WHAT TO PRODUCE = When the string "dofConsumed" is part of a line below, that line should be copied.

Saved data entries

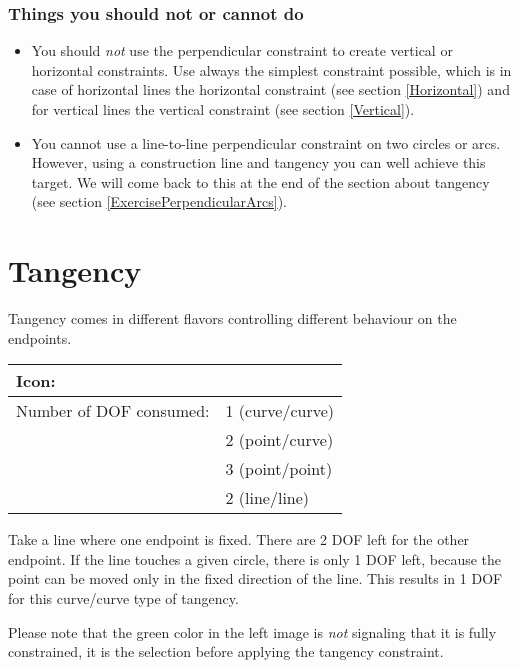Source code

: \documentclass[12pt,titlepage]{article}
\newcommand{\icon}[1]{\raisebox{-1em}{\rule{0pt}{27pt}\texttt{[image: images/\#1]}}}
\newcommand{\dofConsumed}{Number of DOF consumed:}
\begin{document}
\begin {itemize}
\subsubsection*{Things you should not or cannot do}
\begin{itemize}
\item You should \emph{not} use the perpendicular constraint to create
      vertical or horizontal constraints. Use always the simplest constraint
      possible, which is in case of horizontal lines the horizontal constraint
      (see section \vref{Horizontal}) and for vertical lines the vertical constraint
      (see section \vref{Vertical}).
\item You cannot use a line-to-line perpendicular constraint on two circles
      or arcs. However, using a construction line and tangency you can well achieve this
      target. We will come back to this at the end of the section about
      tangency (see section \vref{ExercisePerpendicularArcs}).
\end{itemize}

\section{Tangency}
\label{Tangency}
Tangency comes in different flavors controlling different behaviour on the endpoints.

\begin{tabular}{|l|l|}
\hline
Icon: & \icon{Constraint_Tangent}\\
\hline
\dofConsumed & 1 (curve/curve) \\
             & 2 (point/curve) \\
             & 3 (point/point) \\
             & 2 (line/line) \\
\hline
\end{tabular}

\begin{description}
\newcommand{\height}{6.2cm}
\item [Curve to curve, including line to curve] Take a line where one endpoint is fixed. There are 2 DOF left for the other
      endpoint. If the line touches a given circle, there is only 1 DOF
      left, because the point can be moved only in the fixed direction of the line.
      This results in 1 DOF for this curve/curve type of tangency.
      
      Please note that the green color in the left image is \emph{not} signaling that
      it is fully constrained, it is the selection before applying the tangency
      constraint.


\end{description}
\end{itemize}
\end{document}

==

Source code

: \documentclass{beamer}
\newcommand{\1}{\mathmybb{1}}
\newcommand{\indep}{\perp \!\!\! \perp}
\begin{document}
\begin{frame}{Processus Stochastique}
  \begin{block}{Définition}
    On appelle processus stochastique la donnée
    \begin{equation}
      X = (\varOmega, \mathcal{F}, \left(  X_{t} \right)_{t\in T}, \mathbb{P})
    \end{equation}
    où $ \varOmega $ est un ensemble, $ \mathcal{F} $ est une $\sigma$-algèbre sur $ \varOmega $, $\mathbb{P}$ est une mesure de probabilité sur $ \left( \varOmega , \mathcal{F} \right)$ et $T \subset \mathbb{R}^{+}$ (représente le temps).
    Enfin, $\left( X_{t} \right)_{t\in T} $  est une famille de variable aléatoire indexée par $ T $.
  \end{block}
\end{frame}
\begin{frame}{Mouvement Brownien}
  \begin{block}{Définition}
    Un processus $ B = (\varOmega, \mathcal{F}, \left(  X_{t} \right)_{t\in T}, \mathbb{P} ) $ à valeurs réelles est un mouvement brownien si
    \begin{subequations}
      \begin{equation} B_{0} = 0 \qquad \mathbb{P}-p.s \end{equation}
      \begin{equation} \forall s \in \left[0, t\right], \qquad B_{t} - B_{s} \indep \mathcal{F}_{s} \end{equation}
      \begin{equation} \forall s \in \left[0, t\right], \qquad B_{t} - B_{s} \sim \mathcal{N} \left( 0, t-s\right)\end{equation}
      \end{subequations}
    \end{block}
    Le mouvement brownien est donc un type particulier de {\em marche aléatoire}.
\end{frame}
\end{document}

RESULT FOR THIS EXERCISE =
\newcommand{\dofConsumed}{Number of DOF consumed:}
\dofConsumed & 1 (curve/curve) \\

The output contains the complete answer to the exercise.